WASHINGTON — An environmental whistleblower group charges in a lawsuit that the Obama administration is withholding documents that would reveal why it issued an estimate on the gravity of the Gulf of Mexico oil well blowout that later was proved to be far too low.
Public Employees for Environmental Responsibility sued Thursday in federal court, claiming that federal officials are withholding hundreds of pages of reports and communications between scientists on the Flow Rate Technical Group, who were tasked with making the estimates, and Marcia McNutt, the head of the U.S. Geological Survey, who chaired the technical group and released a summary of its findings.
The controversy over the oil flow estimates is part of a broader question about whether political appointees at the top of the Obama administration have manipulated and publicized incorrect or incomplete scientific information in an attempt to tamp down anxiety and anger over the world's worst oil accident.

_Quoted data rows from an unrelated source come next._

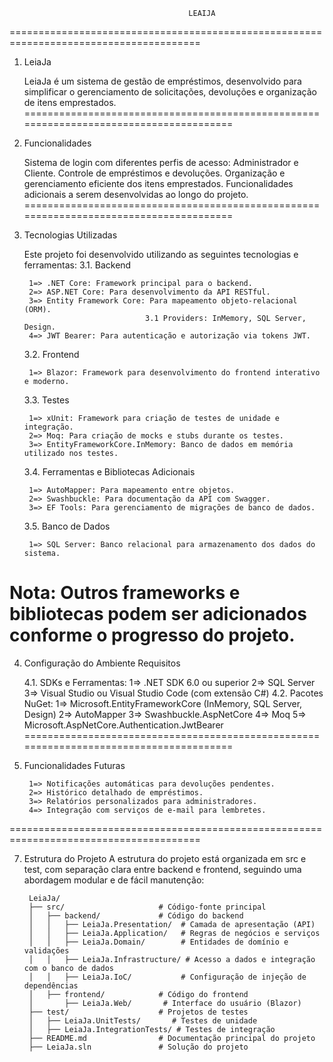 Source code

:                                             LEAIJA
=======================================================================================
1.  LeiaJa

    LeiaJa é um sistema de gestão de empréstimos, desenvolvido para simplificar o gerenciamento de solicitações, devoluções e       organização de itens emprestados.
=======================================================================================

2. Funcionalidades

    Sistema de login com diferentes perfis de acesso: Administrador e Cliente.
    Controle de empréstimos e devoluções.
    Organização e gerenciamento eficiente dos itens emprestados.
    Funcionalidades adicionais a serem desenvolvidas ao longo do projeto.
=======================================================================================

3. Tecnologias Utilizadas

    Este projeto foi desenvolvido utilizando as seguintes tecnologias e ferramentas:
    3.1. Backend

        1=> .NET Core: Framework principal para o backend.
        2=> ASP.NET Core: Para desenvolvimento da API RESTful.
        3=> Entity Framework Core: Para mapeamento objeto-relacional (ORM).
                                  3.1 Providers: InMemory, SQL Server, Design.
        4=> JWT Bearer: Para autenticação e autorização via tokens JWT.

    3.2. Frontend

        1=> Blazor: Framework para desenvolvimento do frontend interativo e moderno.

    3.3. Testes

        1=> xUnit: Framework para criação de testes de unidade e integração.
        2=> Moq: Para criação de mocks e stubs durante os testes.
        3=> EntityFrameworkCore.InMemory: Banco de dados em memória utilizado nos testes.

    3.4. Ferramentas e Bibliotecas Adicionais

        1=> AutoMapper: Para mapeamento entre objetos.
        2=> Swashbuckle: Para documentação da API com Swagger.
        3=> EF Tools: Para gerenciamento de migrações de banco de dados.

    3.5. Banco de Dados

        1=> SQL Server: Banco relacional para armazenamento dos dados do sistema.

Nota: Outros frameworks e bibliotecas podem ser adicionados conforme o progresso do projeto.
=======================================================================================

4. Configuração do Ambiente
Requisitos

    4.1. SDKs e Ferramentas:
            1=> .NET SDK 6.0 ou superior
            2=> SQL Server
            3=> Visual Studio ou Visual Studio Code (com extensão C#)
    4.2. Pacotes NuGet:
            1=> Microsoft.EntityFrameworkCore (InMemory, SQL Server, Design)
            2=> AutoMapper
            3=> Swashbuckle.AspNetCore
            4=> Moq
            5=> Microsoft.AspNetCore.Authentication.JwtBearer
=======================================================================================

6. Funcionalidades Futuras

        1=> Notificações automáticas para devoluções pendentes.
        2=> Histórico detalhado de empréstimos.
        3=> Relatórios personalizados para administradores.
        4=> Integração com serviços de e-mail para lembretes.
=======================================================================================

7. Estrutura do Projeto
    A estrutura do projeto está organizada em src e test, com separação clara entre backend e frontend, seguindo uma abordagem modular e de fácil manutenção:
    
        LeiaJa/
        ├── src/                     # Código-fonte principal
        │   ├── backend/             # Código do backend
        │   │   ├── LeiaJa.Presentation/  # Camada de apresentação (API)
        │   │   ├── LeiaJa.Application/   # Regras de negócios e serviços
        │   │   ├── LeiaJa.Domain/        # Entidades de domínio e validações
        │   │   ├── LeiaJa.Infrastructure/ # Acesso a dados e integração com o banco de dados
        │   │   ├── LeiaJa.IoC/           # Configuração de injeção de dependências
        │   ├── frontend/            # Código do frontend
        │       ├── LeiaJa.Web/       # Interface do usuário (Blazor)
        ├── test/                    # Projetos de testes
        │   ├── LeiaJa.UnitTests/       # Testes de unidade
        │   ├── LeiaJa.IntegrationTests/ # Testes de integração
        ├── README.md                # Documentação principal do projeto
        ├── LeiaJa.sln               # Solução do projeto

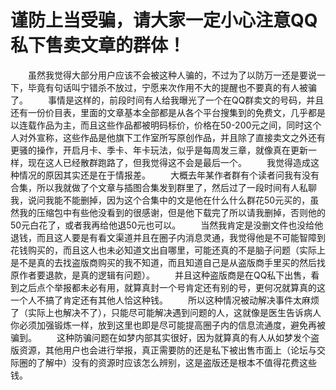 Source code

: # 谨防上当受骗，请大家一定小心注意QQ私下售卖文章的群体！

　　虽然我觉得大部分用户应该不会被这种人骗的，不过为了以防万一还是要说一下，毕竟有句话叫宁错杀不放过，宁愿来次作用不大的提醒也不要真的有人被骗了。
　　事情是这样的，前段时间有人给我曝光了一个在QQ群卖文的号码，并且还有一份价目表，里面的文章基本全部都是从各个平台搜集到的免费文，几乎都是以连载作品为主，而且这些作品都被明码标价，价格在50-200元之间，同时这个人对外宣称，这些作品是他旗下工作室所写原创作品，并且除了直接卖文之外还有更骚的操作，开启月卡、季卡、年卡玩法，似乎是每周发三章，就像真在更新一样，现在这人已经散群跑路了，但我觉得这不会是最后一个。
　　我觉得造成这种情况的原因其实还是在于情报差。
　　大概去年某作者群有个读者问我有没有合集，所以我就做了个文章与插图合集发到群里了，然后过了一段时间有人私聊我，说问我能不能删掉，因为这个合集中的文是他在什么什么群花50元买的，虽然我的压缩包中有些他没看到的很感谢，但是他下载完了所以请我删掉，否则他的50元白花了，或者我再给他退50元也可以。
　　当然我肯定是没删文件也没给他退钱，而且这人要是有看文渠道并且在圈子内消息灵通，我觉得他是不可能智障到花钱购买的，而且这人也未必知道文出自哪里，可能还真的不是脑子问题（实际上是不是真的去找盗版商购买的我不知道，而且知道自己是从盗版商手里买的然后找原作者要退款，是真的逻辑有问题）。
　　并且这种盗版商是在QQ私下出售，看到之后点个举报都未必有用，就算真封一个号肯定还有别的号，更何况就算真的这一个人不搞了肯定还有其他人恰这种钱。
　　所以这种情况被动解决事件太麻烦了（实际上也解决不了），只能尽可能解决遇到问题的人，这就像是医生告诉病人你必须加强锻炼一样，放到这里也即是尽可能提高圈子内的信息流通度，避免再被骗到。
　　这种防骗问题在如梦内部其实很好，因为就算真的有人从如梦发个盗版资源，其他用户也会进行举报，真正需要防的还是私下被出售市面上（论坛与交际圈的了解中）没有的资源时应该怎么辨别，这是盗版还是根本不值得花费这些钱。 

The failure to assess the damage from BP's spill also is seen as hampering the government's continued efforts to clean up the Gulf.
"This lawsuit will produce Exhibit A for the case that science is still being manipulated under the current administration," Jeff Ruch, the executive director of the environmental organization, said in a statement.
"Our concern is that the administration took, and is still taking, steps to falsely minimize public perception about the extent and severity of the BP spill, a concern that the administration could start to dispel by releasing these documents," Ruch said.
Ruch said that some of the missing information was thought to show that the USGS knew in May, when it released an estimate of 12,000 to 19,000 barrels a day, that there was a completed estimate that was much higher.
In August, after the well had been capped, the government produced a new estimate as much as five times higher, based on better information from pressure readings and other analysis. It said that the oil flowed at a rate of 62,000 barrels of oil per day at first and later slowed to 53,000 barrels a day, with a margin of error of plus or minus 10 percent. Based on that finding, the official estimate is that 4.1 million barrels of oil poured into the Gulf from April to July.
Questions also have been raised about the National Oceanic and Atmospheric Administration's report in August that said that 74 percent of the oil had been captured, dispersed, skimmed or burned, or had evaporated or dissolved. NOAA hasn't released scientific findings to back up that assessment.
Public Employees for Environmental Responsibility's lawsuit doesn't target NOAA, however. The nonprofit environmental protection group acts on behalf of concerned government insiders.
The advocacy group sought the documents on estimates of the oil flow under the Freedom of Information Act. The USGS posted some of the requested materials on its website, but the group said in its lawsuit that it had sought hundreds more that the agency didn't release.
Those include communications between McNutt and her staff and members of the flow-rate technical team, including e-mails and minutes of conferences, and all reports by the team that contain estimates of the maximum oil leak rate.
The technical group was supposed to look at the worst-case scenario, and it isn't known whether it gave a higher estimate to the government's oil-spill response center, Ruch said.
USGS spokeswoman Anne-Betty Wade referred questions to the Department of Interior, whose spokeswoman, Kendra Barkoff, said she couldn't comment on pending litigation.
Public Employees for Environmental Responsibility claims that McNutt originally didn't reveal that the May figures were a minimum estimate. The agency updated the news release in June.
Early on, after the explosion and sinking of the Deepwater Horizon rig in April, officials put the flow at 1,000 barrels a day. They raised that to 5,000 barrels based on overhead visual estimates and stuck to that figure for weeks, even after it became apparent that much of the oil was remaining below the surface and out of sight.
The oil spill data isn't the only issue that's worrying the group.
In March 2009, not long after he was sworn in, Obama issued an executive memorandum that said his administration would adopt policies to protect scientific integrity. He directed the White House Office of Science and Technology Policy to develop those policies by July 9, 2009.
The policies still haven't been issued.
"We pointed out the reason the Bush administration could manipulate science was because there were no rules against it, and there still aren't," Ruch said.